§ WHAT TO DO: An exact transcription of the lines below, from the first through the one containing "as they're released.", is the only output wanted.

(Items from a dataset)
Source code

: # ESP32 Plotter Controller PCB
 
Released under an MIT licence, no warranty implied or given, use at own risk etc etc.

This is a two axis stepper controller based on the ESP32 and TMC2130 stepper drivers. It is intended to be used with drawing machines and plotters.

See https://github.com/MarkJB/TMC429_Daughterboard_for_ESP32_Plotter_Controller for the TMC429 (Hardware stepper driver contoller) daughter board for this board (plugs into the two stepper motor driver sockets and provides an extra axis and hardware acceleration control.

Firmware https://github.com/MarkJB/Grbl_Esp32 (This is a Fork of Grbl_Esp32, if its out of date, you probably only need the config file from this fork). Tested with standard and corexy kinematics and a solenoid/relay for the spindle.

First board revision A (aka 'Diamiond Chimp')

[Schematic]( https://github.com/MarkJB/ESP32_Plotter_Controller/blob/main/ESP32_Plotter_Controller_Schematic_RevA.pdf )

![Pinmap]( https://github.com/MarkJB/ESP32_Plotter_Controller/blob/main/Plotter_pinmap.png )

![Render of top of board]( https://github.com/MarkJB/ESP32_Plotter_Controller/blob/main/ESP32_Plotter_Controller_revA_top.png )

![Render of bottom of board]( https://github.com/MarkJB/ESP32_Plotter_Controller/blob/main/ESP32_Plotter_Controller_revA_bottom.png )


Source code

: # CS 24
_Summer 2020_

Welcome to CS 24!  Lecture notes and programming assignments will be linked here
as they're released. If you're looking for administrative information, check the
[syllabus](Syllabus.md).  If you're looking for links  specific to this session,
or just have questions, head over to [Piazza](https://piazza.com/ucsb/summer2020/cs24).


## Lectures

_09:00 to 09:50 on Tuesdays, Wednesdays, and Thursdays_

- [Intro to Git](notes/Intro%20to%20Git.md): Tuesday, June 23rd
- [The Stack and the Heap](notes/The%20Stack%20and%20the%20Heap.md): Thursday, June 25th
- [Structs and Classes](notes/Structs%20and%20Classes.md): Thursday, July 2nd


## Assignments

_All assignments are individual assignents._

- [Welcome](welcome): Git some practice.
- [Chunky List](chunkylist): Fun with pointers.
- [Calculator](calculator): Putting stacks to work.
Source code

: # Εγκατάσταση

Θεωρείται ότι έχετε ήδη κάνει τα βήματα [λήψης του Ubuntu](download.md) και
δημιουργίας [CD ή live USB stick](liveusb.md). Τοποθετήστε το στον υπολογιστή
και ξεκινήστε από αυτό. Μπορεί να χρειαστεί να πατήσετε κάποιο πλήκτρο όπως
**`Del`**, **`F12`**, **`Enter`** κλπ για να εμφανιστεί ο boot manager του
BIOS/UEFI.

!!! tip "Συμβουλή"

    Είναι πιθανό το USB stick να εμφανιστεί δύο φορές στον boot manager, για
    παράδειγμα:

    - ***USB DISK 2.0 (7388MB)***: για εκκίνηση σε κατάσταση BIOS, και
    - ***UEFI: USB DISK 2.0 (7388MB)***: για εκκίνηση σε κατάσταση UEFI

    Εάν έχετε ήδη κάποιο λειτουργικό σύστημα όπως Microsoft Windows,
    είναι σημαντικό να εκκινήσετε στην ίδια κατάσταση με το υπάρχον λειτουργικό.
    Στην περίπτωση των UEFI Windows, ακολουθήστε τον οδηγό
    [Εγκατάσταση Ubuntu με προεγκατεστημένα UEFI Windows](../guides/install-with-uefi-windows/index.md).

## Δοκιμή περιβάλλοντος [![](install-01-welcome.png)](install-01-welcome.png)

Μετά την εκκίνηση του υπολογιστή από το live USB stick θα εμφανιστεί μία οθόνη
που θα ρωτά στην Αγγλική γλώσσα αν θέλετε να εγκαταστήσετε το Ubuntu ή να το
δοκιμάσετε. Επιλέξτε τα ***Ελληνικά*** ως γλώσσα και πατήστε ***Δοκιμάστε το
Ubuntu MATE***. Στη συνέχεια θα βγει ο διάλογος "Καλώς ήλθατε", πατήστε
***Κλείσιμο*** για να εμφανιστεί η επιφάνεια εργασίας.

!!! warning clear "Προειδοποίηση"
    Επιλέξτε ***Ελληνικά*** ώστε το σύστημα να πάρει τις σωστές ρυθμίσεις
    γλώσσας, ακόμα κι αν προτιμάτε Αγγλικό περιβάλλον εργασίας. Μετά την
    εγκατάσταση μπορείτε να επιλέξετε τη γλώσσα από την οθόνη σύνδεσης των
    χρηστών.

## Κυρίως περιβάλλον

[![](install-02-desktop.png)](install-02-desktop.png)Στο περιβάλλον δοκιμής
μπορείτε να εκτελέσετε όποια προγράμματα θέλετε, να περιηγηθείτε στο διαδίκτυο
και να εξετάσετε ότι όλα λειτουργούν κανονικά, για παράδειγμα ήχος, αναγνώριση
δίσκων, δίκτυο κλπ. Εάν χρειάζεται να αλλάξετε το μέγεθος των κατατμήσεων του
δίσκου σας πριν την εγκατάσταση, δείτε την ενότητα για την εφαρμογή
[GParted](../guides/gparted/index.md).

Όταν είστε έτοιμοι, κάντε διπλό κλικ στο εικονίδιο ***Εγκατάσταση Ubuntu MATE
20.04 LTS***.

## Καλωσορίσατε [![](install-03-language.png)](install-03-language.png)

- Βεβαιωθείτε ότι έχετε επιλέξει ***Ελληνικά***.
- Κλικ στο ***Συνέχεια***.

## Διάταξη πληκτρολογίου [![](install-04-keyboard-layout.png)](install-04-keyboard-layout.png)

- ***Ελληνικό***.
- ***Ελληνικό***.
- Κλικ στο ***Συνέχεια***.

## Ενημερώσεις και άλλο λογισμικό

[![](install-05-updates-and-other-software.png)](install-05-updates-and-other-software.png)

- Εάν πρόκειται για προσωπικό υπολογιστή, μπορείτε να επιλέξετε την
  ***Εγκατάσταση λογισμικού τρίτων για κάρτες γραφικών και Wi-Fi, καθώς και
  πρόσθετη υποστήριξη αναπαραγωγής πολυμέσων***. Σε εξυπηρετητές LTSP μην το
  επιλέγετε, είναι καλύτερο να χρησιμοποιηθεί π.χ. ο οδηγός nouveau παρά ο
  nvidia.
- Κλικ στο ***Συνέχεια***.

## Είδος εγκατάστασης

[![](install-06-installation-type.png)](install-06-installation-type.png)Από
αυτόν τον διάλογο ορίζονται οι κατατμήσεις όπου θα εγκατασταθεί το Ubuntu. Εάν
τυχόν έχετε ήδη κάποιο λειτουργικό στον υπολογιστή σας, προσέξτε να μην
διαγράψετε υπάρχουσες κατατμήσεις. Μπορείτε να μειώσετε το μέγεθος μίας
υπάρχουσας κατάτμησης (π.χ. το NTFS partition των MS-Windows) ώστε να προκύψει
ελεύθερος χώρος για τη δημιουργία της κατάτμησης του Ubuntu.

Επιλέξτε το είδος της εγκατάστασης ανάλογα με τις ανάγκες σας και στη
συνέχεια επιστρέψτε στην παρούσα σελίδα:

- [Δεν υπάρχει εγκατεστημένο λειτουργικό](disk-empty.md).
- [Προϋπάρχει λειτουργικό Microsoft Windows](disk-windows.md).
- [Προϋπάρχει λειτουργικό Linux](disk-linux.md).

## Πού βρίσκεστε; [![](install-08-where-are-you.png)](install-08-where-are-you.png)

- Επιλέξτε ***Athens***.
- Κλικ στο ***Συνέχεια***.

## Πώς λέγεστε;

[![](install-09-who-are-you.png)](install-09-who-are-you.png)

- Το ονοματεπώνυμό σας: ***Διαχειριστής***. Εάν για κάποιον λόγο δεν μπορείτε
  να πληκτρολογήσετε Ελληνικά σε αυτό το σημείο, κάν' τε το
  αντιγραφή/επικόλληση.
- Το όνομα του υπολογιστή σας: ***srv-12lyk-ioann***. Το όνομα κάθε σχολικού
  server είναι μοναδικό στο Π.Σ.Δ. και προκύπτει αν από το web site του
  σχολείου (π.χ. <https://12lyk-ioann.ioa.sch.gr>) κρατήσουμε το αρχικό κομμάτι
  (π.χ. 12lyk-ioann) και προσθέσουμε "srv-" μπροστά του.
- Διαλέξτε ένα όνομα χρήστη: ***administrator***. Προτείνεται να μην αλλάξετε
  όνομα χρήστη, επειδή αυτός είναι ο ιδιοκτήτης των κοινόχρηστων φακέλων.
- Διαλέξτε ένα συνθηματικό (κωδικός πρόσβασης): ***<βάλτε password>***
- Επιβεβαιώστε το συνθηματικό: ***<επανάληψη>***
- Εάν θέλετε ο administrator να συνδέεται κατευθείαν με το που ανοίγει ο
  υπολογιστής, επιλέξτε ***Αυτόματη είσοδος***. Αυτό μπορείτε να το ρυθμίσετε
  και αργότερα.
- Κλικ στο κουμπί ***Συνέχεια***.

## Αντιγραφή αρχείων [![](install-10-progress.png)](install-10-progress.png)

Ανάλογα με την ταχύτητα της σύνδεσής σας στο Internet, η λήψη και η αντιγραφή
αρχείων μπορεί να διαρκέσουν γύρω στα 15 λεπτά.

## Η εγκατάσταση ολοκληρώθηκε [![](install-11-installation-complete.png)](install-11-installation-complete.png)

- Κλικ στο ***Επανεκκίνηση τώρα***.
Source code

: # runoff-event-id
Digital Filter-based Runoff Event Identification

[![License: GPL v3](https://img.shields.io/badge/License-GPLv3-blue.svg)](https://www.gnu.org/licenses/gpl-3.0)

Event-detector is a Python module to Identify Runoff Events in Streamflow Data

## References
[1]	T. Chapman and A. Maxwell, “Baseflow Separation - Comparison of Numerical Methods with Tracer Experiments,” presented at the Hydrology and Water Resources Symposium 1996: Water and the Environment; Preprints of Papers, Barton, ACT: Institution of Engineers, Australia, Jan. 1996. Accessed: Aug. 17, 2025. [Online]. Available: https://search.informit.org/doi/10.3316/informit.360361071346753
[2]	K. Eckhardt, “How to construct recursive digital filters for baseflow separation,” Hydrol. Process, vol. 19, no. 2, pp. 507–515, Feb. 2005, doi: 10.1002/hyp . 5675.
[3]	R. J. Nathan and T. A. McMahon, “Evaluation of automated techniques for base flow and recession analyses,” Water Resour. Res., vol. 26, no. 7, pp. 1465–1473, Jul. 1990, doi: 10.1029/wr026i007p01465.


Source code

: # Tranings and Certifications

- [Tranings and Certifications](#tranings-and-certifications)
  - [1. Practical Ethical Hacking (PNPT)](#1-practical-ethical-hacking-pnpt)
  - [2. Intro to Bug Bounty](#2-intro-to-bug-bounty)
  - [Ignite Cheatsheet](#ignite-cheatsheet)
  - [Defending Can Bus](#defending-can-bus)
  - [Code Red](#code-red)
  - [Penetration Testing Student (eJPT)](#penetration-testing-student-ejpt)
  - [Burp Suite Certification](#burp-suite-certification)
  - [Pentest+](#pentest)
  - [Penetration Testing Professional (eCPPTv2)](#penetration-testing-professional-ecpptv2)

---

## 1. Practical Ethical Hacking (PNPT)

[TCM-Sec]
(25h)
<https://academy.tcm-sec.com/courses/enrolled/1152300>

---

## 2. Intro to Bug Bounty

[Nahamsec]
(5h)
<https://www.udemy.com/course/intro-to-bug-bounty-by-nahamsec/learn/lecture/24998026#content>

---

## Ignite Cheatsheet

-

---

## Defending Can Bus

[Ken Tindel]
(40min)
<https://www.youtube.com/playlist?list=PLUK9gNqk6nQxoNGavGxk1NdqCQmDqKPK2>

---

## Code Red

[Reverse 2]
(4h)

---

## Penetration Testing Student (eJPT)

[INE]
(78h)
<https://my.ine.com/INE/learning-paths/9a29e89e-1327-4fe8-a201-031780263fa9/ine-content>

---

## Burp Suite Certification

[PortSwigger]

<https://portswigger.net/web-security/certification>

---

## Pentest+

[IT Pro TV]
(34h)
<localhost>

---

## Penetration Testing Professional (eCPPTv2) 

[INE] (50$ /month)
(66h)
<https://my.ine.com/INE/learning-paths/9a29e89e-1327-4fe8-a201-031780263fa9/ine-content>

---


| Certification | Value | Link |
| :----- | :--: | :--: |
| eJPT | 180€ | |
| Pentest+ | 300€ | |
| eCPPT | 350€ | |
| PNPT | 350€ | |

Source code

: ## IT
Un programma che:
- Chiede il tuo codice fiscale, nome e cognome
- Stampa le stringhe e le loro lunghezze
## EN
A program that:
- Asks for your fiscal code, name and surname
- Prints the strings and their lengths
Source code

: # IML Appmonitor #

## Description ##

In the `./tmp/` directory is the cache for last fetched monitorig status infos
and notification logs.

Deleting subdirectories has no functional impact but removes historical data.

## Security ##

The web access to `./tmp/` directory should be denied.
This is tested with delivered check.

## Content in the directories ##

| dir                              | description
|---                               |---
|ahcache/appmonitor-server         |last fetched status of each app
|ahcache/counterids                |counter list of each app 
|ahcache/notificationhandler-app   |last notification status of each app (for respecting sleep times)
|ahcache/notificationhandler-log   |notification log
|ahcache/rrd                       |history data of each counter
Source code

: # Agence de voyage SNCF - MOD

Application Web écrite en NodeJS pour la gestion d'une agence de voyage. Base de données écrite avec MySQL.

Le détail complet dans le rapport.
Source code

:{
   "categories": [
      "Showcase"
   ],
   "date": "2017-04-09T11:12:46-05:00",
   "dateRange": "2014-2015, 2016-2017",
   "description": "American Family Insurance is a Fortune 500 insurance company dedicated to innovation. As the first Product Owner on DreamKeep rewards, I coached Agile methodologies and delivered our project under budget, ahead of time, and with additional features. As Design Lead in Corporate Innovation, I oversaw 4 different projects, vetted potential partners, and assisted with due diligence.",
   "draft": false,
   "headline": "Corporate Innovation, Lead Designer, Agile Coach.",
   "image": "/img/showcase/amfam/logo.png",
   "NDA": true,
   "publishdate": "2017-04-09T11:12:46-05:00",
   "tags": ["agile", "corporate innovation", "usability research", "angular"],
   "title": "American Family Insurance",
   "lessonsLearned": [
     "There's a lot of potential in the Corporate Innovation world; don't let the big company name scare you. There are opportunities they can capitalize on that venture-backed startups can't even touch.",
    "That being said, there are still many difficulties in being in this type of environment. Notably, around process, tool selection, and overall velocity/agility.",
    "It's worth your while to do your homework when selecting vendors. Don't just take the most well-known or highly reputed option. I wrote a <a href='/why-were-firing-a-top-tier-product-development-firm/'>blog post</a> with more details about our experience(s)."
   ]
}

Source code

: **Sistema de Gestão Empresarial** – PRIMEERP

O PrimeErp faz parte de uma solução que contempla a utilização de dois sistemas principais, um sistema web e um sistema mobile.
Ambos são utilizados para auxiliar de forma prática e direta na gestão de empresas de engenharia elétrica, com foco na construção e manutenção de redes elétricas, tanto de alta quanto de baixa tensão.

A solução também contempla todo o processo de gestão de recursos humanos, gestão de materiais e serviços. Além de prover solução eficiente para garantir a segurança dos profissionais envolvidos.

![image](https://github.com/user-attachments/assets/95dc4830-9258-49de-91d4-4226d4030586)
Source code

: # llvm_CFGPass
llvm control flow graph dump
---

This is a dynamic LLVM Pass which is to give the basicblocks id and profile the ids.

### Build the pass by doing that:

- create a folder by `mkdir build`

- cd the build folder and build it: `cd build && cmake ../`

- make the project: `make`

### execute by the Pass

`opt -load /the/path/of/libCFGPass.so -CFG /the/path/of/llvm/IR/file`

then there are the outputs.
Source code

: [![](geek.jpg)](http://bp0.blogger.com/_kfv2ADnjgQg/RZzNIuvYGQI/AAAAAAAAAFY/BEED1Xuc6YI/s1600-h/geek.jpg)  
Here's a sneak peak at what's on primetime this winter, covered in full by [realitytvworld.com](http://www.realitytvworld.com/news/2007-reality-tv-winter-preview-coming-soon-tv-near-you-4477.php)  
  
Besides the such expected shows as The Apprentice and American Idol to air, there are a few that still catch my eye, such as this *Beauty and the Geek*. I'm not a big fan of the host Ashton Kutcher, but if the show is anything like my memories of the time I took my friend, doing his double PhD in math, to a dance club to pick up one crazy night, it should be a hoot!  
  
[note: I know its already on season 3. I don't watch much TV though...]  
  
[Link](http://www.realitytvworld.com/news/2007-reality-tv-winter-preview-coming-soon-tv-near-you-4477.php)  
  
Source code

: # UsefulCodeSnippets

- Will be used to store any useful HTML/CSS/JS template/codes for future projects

§ OUTPUT FOR THIS TASK:
Source code

: # ESP32 Plotter Controller PCB
 
Released under an MIT licence, no warranty implied or given, use at own risk etc etc.

This is a two axis stepper controller based on the ESP32 and TMC2130 stepper drivers. It is intended to be used with drawing machines and plotters.

See https://github.com/MarkJB/TMC429_Daughterboard_for_ESP32_Plotter_Controller for the TMC429 (Hardware stepper driver contoller) daughter board for this board (plugs into the two stepper motor driver sockets and provides an extra axis and hardware acceleration control.

Firmware https://github.com/MarkJB/Grbl_Esp32 (This is a Fork of Grbl_Esp32, if its out of date, you probably only need the config file from this fork). Tested with standard and corexy kinematics and a solenoid/relay for the spindle.

First board revision A (aka 'Diamiond Chimp')

[Schematic]( https://github.com/MarkJB/ESP32_Plotter_Controller/blob/main/ESP32_Plotter_Controller_Schematic_RevA.pdf )

![Pinmap]( https://github.com/MarkJB/ESP32_Plotter_Controller/blob/main/Plotter_pinmap.png )

![Render of top of board]( https://github.com/MarkJB/ESP32_Plotter_Controller/blob/main/ESP32_Plotter_Controller_revA_top.png )

![Render of bottom of board]( https://github.com/MarkJB/ESP32_Plotter_Controller/blob/main/ESP32_Plotter_Controller_revA_bottom.png )


Source code

: # CS 24
_Summer 2020_

Welcome to CS 24!  Lecture notes and programming assignments will be linked here
as they're released. If you're looking for administrative information, check the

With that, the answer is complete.